## PROBLEM
Filter the entries below, keeping every line that has the word "default".

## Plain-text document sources
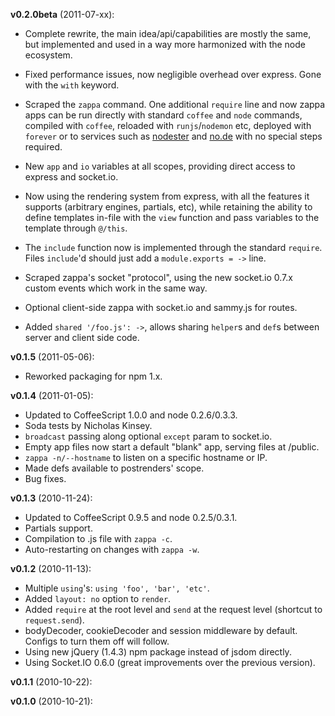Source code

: **v0.2.0beta** (2011-07-xx):

  - Complete rewrite, the main idea/api/capabilities are mostly the same, but implemented and used in a way
    more harmonized with the node ecosystem.
  
  - Fixed performance issues, now negligible overhead over express. Gone with the `with` keyword.

  - Scraped the `zappa` command. One additional `require` line and now zappa apps can be run directly with
    standard `coffee` and `node` commands, compiled with `coffee`, reloaded with `runjs`/`nodemon` etc,
    deployed with `forever` or to services such as [nodester](http://nodester.com) and [no.de](http://no.de)
    with no special steps required.

  - New `app` and `io` variables at all scopes, providing direct access to express and socket.io.

  - Now using the rendering system from express, with all the features it supports (arbitrary engines,
    partials, etc), while retaining the ability to define templates in-file with the `view` function and
    pass variables to the template through `@/this`. 

  - The `include` function now is implemented through the standard `require`. Files `include`'d should
    just add a `module.exports = ->` line.

  - Scraped zappa's socket "protocol", using the new socket.io 0.7.x custom events which work in the same way.
    
  - Optional client-side zappa with socket.io and sammy.js for routes.
  
  - Added `shared '/foo.js': ->`, allows sharing `helper`s and `def`s between server and client side code.

**v0.1.5** (2011-05-06):

  - Reworked packaging for npm 1.x.

**v0.1.4** (2011-01-05):

  - Updated to CoffeeScript 1.0.0 and node 0.2.6/0.3.3.
  - Soda tests by Nicholas Kinsey.
  - `broadcast` passing along optional `except` param to socket.io.
  - Empty app files now start a default "blank" app, serving files at /public.
  - `zappa -n/--hostname` to listen on a specific hostname or IP.
  - Made defs available to postrenders' scope.
  - Bug fixes.

**v0.1.3** (2010-11-24):

  - Updated to CoffeeScript 0.9.5 and node 0.2.5/0.3.1.
  - Partials support.
  - Compilation to .js file with `zappa -c`.
  - Auto-restarting on changes with `zappa -w`.

**v0.1.2** (2010-11-13):

  - Multiple `using`'s: `using 'foo', 'bar', 'etc'`.
  - Added `layout: no` option to `render`.
  - Added `require` at the root level and `send` at the request level (shortcut to `request.send`).
  - bodyDecoder, cookieDecoder and session middleware by default. Configs to turn them off will follow.
  - Using new jQuery (1.4.3) npm package instead of jsdom directly.
  - Using Socket.IO 0.6.0 (great improvements over the previous version).

**v0.1.1** (2010-10-22):

**v0.1.0** (2010-10-21):
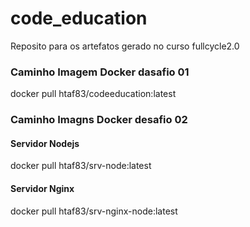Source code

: # code_education
Reposito para os artefatos gerado no curso fullcycle2.0

### Caminho Imagem Docker dasafio 01
docker pull htaf83/codeeducation:latest

### Caminho Imagns Docker desafio 02

#### Servidor Nodejs
docker pull htaf83/srv-node:latest

#### Servidor Nginx
docker pull htaf83/srv-nginx-node:latest



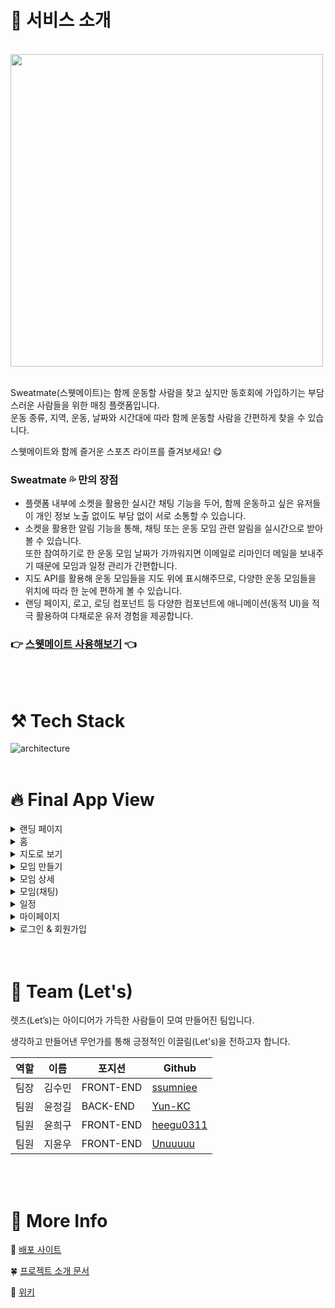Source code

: # 📒 서비스 소개
<br>
<img src="https://sweatmate.s3.ap-northeast-2.amazonaws.com/logo-transparent3x.png" width="500">
<br>
<br>

Sweatmate(스웻메이트)는 함께 운동할 사람을 찾고 싶지만 동호회에 가입하기는 부담스러운 사람들을 위한 매칭 플랫폼입니다.     
운동 종류, 지역, 운동, 날짜와 시간대에 따라 함께 운동할 사람을 간편하게 찾을 수 있습니다.

스웻메이트와 함께 즐거운 스포츠 라이프를 즐겨보세요! 😋

### Sweatmate 💦 만의 장점
- 플랫폼 내부에 소켓을 활용한 실시간 채팅 기능을 두어, 함께 운동하고 싶은 유저들이 개인 정보 노출 없이도 부담 없이 서로 소통할 수 있습니다.
- 소켓을 활용한 알림 기능을 통해, 채팅 또는 운동 모임 관련 알림을 실시간으로 받아볼 수 있습니다.    
또한 참여하기로 한 운동 모임 날짜가 가까워지면 이메일로 리마인더 메일을 보내주기 때문에 모임과 일정 관리가 간편합니다.
- 지도 API를 활용해 운동 모임들을 지도 위에 표시해주므로, 다양한 운동 모임들을 위치에 따라 한 눈에 편하게 볼 수 있습니다.
- 랜딩 페이지, 로고, 로딩 컴포넌트 등 다양한 컴포넌트에 애니메이션(동적 UI)을 적극 활용하여 다채로운 유저 경험을 제공합니다.

### 👉 [스웻메이트 사용해보기](https://sweatmate.club/) 👈

<br>
<br>

# ⚒ Tech Stack

<img alt="architecture" src ="https://user-images.githubusercontent.com/42885087/141322644-da9e9dab-e426-4850-9c0d-4c9449bdf24a.png"/>

<br>
<br>

# 🔥 Final App View

<details>
<summary>랜딩 페이지</summary>
<div markdown="1">       
<br>
    <img src="https://user-images.githubusercontent.com/13115713/141731331-be416bd3-8dc9-49fc-a5a7-b417e676222d.gif" width="600">
    <img src="https://user-images.githubusercontent.com/13115713/141725706-56a533a0-e883-4ee4-8901-820e1151e4ff.gif" width="230">
</div>
</details>

<details>
<summary>홈</summary>
<div markdown="1">       
<br>
    <img src="https://user-images.githubusercontent.com/13115713/141755121-25ca5ab0-58db-4d9e-bf34-12b32c92f653.gif" width="600">
    <img src="https://user-images.githubusercontent.com/13115713/141755058-57daec03-79ea-452d-b2b4-9d485eb9c39f.gif" width="250">
    <img src="https://user-images.githubusercontent.com/13115713/141755112-6f539bf1-b56d-4f93-87cd-7b7d89511cfd.gif" width="600">
    <img src="https://user-images.githubusercontent.com/13115713/141755089-8b9ec52e-8ef7-49cb-8d90-78bd7d9ce75a.gif" width="250">
</div>
</details>

<details>
<summary>지도로 보기</summary>
<div markdown="1">       
<br>
    <img src="https://user-images.githubusercontent.com/13115713/141733528-b28dd490-e3ea-477e-858c-1be4091b1b08.gif" width="600">
    <img src="https://user-images.githubusercontent.com/13115713/141733505-ebf17a39-38be-4025-b03e-8d3d61d0021a.gif" width="230">
    <img src="https://user-images.githubusercontent.com/13115713/141734200-0f46c213-60b5-490c-99e6-715cd36ca375.gif" width="600">
    <img src="https://user-images.githubusercontent.com/13115713/141733542-34f75ec6-fab8-461f-ad1a-98e5f313aa5b.gif" width="230">
</div>
</details>

<details>
<summary>모임 만들기</summary>
<div markdown="1">       
<br>
    <img src="https://user-images.githubusercontent.com/13115713/141734306-3666b684-89b6-4364-a535-405e016ebbce.gif" width="600">
    <img src="https://user-images.githubusercontent.com/13115713/141734288-8d7fe9f0-b36e-4e1f-b80c-b6618c09df8d.gif" width="230">
</div>
</details>

<details>
<summary>모임 상세</summary>
<div markdown="1">       
<br>
    <img src="https://user-images.githubusercontent.com/13115713/141734647-042208c8-8101-4443-a8aa-7ff5bef1a500.gif" width="600">
    <img src="https://user-images.githubusercontent.com/13115713/141734626-e115e92b-9fa6-4dfd-8716-0840a6e77406.gif" width="230">
</div>
</details>

<details>
<summary>모임(채팅)</summary>
<div markdown="1">       
<br>
    <img src="https://user-images.githubusercontent.com/13115713/141734779-1184b0ca-f8d1-4e40-ada4-b89aadb1b54d.gif" width="600">
    <img src="https://user-images.githubusercontent.com/13115713/141734757-083d46fc-138f-482b-81d9-4ae7fe8ba4ef.gif" width="230">
    <img src="https://user-images.githubusercontent.com/13115713/141734782-79481487-b30a-4557-b66f-318e705f6cc4.gif" width="600">
    <img src="https://user-images.githubusercontent.com/13115713/141734780-2e32d2f9-930c-4b99-8c4b-3c7c2c9ebd0f.gif" width="230">
</div></details>
</details>

<details>
<summary>일정</summary>
<div markdown="1">       
<br>
    <img src="https://user-images.githubusercontent.com/13115713/141735025-a5a6ad38-76b9-4b7f-9f57-0aeeb99fe745.gif" width="600">
    <img src="https://user-images.githubusercontent.com/13115713/141735004-0a904882-21b2-4e7d-95ca-a47c340c0834.gif" width="230">
</div>
</details>

<details>
<summary>마이페이지</summary>
<div markdown="1">       
<br>
    <img src="https://user-images.githubusercontent.com/13115713/141735217-b8d59d37-88a9-4728-a1a3-71ea520dbd68.gif" width="600">
    <img src="https://user-images.githubusercontent.com/13115713/141735200-484bced7-5199-4109-a33f-9164435558aa.gif" width="230">
</div>
</details>

<details>
<summary>로그인 & 회원가입</summary>
<div markdown="1">       
<br>
    <img src="https://user-images.githubusercontent.com/13115713/141735414-ece62801-dae1-4af4-897e-c1dc261ed3ef.gif" width="230">
    <img src="https://user-images.githubusercontent.com/13115713/141735396-b8ceb00d-db8d-4a5b-ac37-feade828e4d5.gif" width="230">
    <img src="https://user-images.githubusercontent.com/13115713/141735412-678fa93d-efd0-4892-908b-8e6932ded271.gif" width="230">
</div></details>
</details>

<br>
<br>

# 🧑 Team (Let's)

렛츠(Let’s)는 아이디어가 가득한 사람들이 모여 만들어진 팀입니다.

생각하고 만들어낸 무언가를 통해 긍정적인 이끌림(Let's)을 전하고자 합니다.

| 역할 | 이름   | 포지션    | Github                                    |
| ---- | ------ | --------- | ----------------------------------------- |
| 팀장 | 김수민 | FRONT-END | [ssumniee](https://github.com/ssumniee)   |
| 팀원 | 윤정길 | BACK-END  | [Yun-KC](https://github.com/Yun-KC)       |
| 팀원 | 윤희구 | FRONT-END | [heegu0311](https://github.com/heegu0311) |
| 팀원 | 지윤우 | FRONT-END | [Unuuuuu](https://github.com/Unuuuuu)     |

<br>
<br>

# 🎈 More Info

🚀 [배포 사이트](https://sweatmate.club)

🍀 [프로젝트 소개 문서](https://www.notion.so/9-Let-s-Sweatmate-89fc72c3899a425caebdf0eb02695514)

📖 [위키](https://github.com/codestates/sweatmate/wiki)

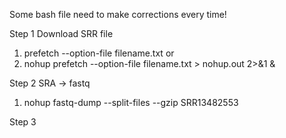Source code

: Some bash file need to make corrections every time!

Step 1 Download SRR file 
  1. prefetch --option-file filename.txt
  or
  2. nohup prefetch --option-file filename.txt > nohup.out 2>&1 &

Step 2 SRA -> fastq
  1. nohup fastq-dump --split-files --gzip SRR13482553

Step 3 
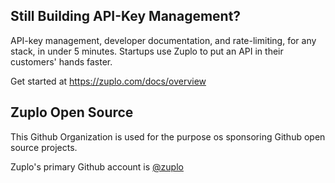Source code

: ## Still Building API-Key Management?
API-key management, developer documentation, and rate-limiting, for any stack, in under 5 minutes. Startups use Zuplo to put an API in their customers' hands faster.

Get started at https://zuplo.com/docs/overview

## Zuplo Open Source
This Github Organization is used for the purpose os sponsoring Github open source projects. 

Zuplo's primary Github account is [@zuplo](https://github.com/zuplo)
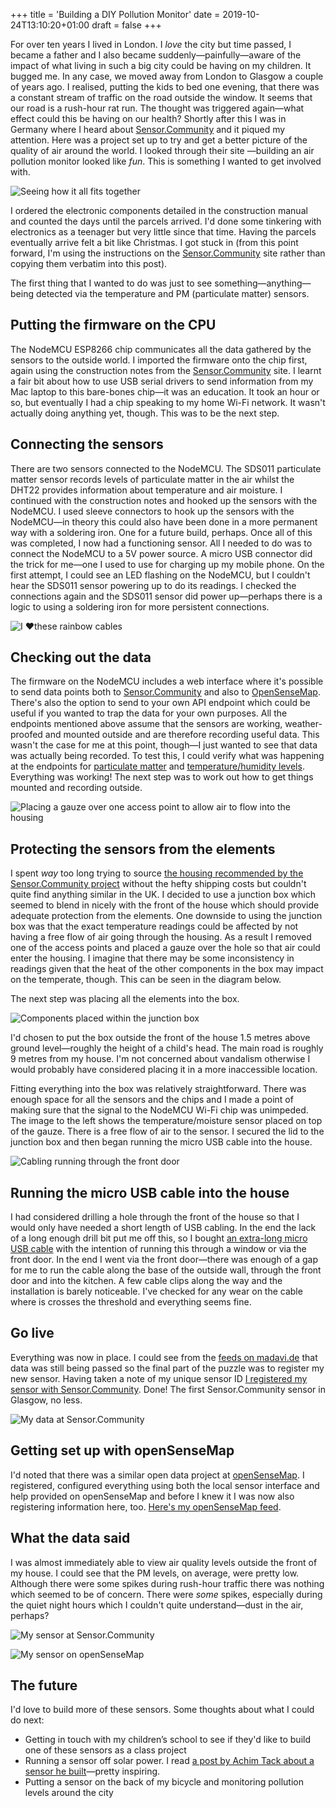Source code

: +++
title = 'Building a DIY Pollution Monitor'
date = 2019-10-24T13:10:20+01:00
draft = false
+++

For over ten years I lived in London. I _love_ the city but time passed, I became a father and I also became suddenly—painfully—aware of the impact of what living in such a big city could be having on my children. It bugged me. In any case, we moved away from London to Glasgow a couple of years ago. I realised, putting the kids to bed one evening, that there was a constant stream of traffic on the road outside the window. It seems that our road is a rush-hour rat run. The thought was triggered again—what effect could this be having on our health? Shortly after this I was in Germany where I heard about [Sensor.Community](https://sensor.community/en/) and it piqued my attention. Here was a project set up to try and get a better picture of the quality of air around the world. I looked through their site —building an air pollution monitor looked like _fun_. This is something I wanted to get involved with.

![Seeing how it all fits together](images/putting-things-together.webp)

I ordered the electronic components detailed in the construction manual and counted the days until the parcels arrived. I'd done some tinkering with electronics as a teenager but very little since that time. Having the parcels eventually arrive felt a bit like Christmas. I got stuck in (from this point forward, I'm using the instructions on the [Sensor.Community](https://sensor.community/en/) site rather than copying them verbatim into this post).

The first thing that I wanted to do was just to see something—anything—being detected via the temperature and PM (particulate matter) sensors.

## Putting the firmware on the CPU
The NodeMCU ESP8266 chip communicates all the data gathered by the sensors to the outside world. I imported the firmware onto the chip first, again using the construction notes from the [Sensor.Community](https://sensor.community/en/) site. I learnt a fair bit about how to use USB serial drivers to send information from my Mac laptop to this bare-bones chip—it was an education. It took an hour or so, but eventually I had a chip speaking to my home Wi-Fi network. It wasn't actually doing anything yet, though. This was to be the next step.

## Connecting the sensors
There are two sensors connected to the NodeMCU. The SDS011 particulate matter sensor records levels of particulate matter in the air whilst the DHT22 provides information about temperature and air moisture. I continued with the construction notes and hooked up the sensors with the NodeMCU. I used sleeve connectors to hook up the sensors with the NodeMCU—in theory this could also have been done in a more permanent way with a soldering iron. One for a future build, perhaps. Once all of this was completed, I now had a functioning sensor. All I needed to do was to connect the NodeMCU to a 5V power source. A micro USB connector did the trick for me—one I used to use for charging up my mobile phone. On the first attempt, I could see an LED flashing on the NodeMCU, but I couldn't hear the SDS011 sensor powering up to do its readings. I checked the connections again and the SDS011 sensor did power up—perhaps there is a logic to using a soldering iron for more persistent connections.

![I ❤️️these rainbow cables](images/rainbow-cables.webp)

## Checking out the data
The firmware on the NodeMCU includes a web interface where it's possible to send data points both to [Sensor.Community](https://sensor.community/en/) and also to [OpenSenseMap](https://opensensemap.org/explore/5d6b690f953683001a560b8b). There's also the option to send to your own API endpoint which could be useful if you wanted to trap the data for your own purposes. All the endpoints mentioned above assume that the sensors are working, weather-proofed and mounted outside and are therefore recording useful data. This wasn't the case for me at this point, though—I just wanted to see that data was actually being recorded. To test this, I could verify what was happening at the endpoints for [particulate matter](https://www.madavi.de/sensor/graph.php?sensor=esp8266-12550706-sds011) and [temperature/humidity levels](https://www.madavi.de/sensor/graph.php?sensor=esp8266-12550706-dht). Everything was working! The next step was to work out how to get things mounted and recording outside.

![Placing a gauze over one access point to allow air to flow into the housing
](images/gauze-on-access-point.webp)

## Protecting the sensors from the elements
I spent _way_ too long trying to source [the housing recommended by the Sensor.Community project](https://www.bauhaus.info/ht-rohre/ht-bogen/p/13625028) without the hefty shipping costs but couldn't quite find anything similar in the UK. I decided to use a junction box which seemed to blend in nicely with the front of the house which should provide adequate protection from the elements. One downside to using the junction box was that the exact temperature readings could be affected by not having a free flow of air going through the housing. As a result I removed one of the access points and placed a gauze over the hole so that air could enter the housing. I imagine that there may be some inconsistency in readings given that the heat of the other components in the box may impact on the temperate, though. This can be seen in the diagram below.

The next step was placing all the elements into the box.

![Components placed within the junction box
](images/components-in-junction-box.webp)

I'd chosen to put the box outside the front of the house 1.5 metres above ground level—roughly the height of a child's head. The main road is roughly 9 metres from my house. I'm not concerned about vandalism otherwise I would probably have considered placing it in a more inaccessible location.

Fitting everything into the box was relatively straightforward. There was enough space for all the sensors and the chips and I made a point of making sure that the signal to the NodeMCU Wi-Fi chip was unimpeded. The image to the left shows the temperature/moisture sensor placed on top of the gauze. There is a free flow of air to the sensor. I secured the lid to the junction box and then began running the micro USB cable into the house.

![Cabling running through the front door](images/cabling-to-outside.webp)

## Running the micro USB cable into the house

I had considered drilling a hole through the front of the house so that I would only have needed a short length of USB cabling. In the end the lack of a long enough drill bit put me off this, so I bought [an extra-long micro USB cable](https://www.amazon.co.uk/dp/B07JZ1WZ53) with the intention of running this through a window or via the front door. In the end I went via the front door—there was enough of a gap for me to run the cable along the base of the outside wall, through the front door and into the kitchen. A few cable clips along the way and the installation is barely noticeable. I've checked for any wear on the cable where is crosses the threshold and everything seems fine.

## Go live
Everything was now in place. I could see from the [feeds on madavi.de](https://api-rrd.madavi.de:3000/grafana/d/GUaL5aZMz/pm-sensors?orgId=1&theme=light&var-chipID=esp8266-12550706) that data was still being passed so the final part of the puzzle was to register my new sensor. Having taken a note of my unique sensor ID [I registered my sensor with Sensor.Community](https://meine.luftdaten.info/sensors/15662/data). Done! The first Sensor.Community sensor in Glasgow, no less.

![My data at Sensor.Community](images/my-data.webp)

## Getting set up with openSenseMap
I'd noted that there was a similar open data project at [openSenseMap](https://opensensemap.org/). I registered, configured everything using both the local sensor interface and help provided on openSenseMap and before I knew it I was now also registering information here, too. [Here's my openSenseMap feed](https://opensensemap.org/explore/5d6b690f953683001a560b8b).

## What the data said
I was almost immediately able to view air quality levels outside the front of my house. I could see that the PM levels, on average, were pretty low. Although there were some spikes during rush-hour traffic there was nothing which seemed to be of concern. There were _some_ spikes, especially during the quiet night hours which I couldn't quite understand—dust in the air, perhaps?

![My sensor at Sensor.Community](images/my-sensor-at-sensor-community.webp)

![My sensor on openSenseMap](images/my-sensor-on-opensensemap.webp)

## The future
I'd love to build more of these sensors. Some thoughts about what I could do next:

- Getting in touch with my children’s school to see if they'd like to build one of these sensors as a class project
- Running a sensor off solar power. I read [a post by Achim Tack about a sensor he built](https://www.achim-tack.org/blog/2017/5/27/my-airrohr-a-solar-powered-fine-dust-sensor)—pretty inspiring.
- Putting a sensor on the back of my bicycle and monitoring pollution levels around the city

## EXERCISE SOLUTION
  - Empty app files now start a default "blank" app, serving files at /public.
  - bodyDecoder, cookieDecoder and session middleware by default. Configs to turn them off will follow.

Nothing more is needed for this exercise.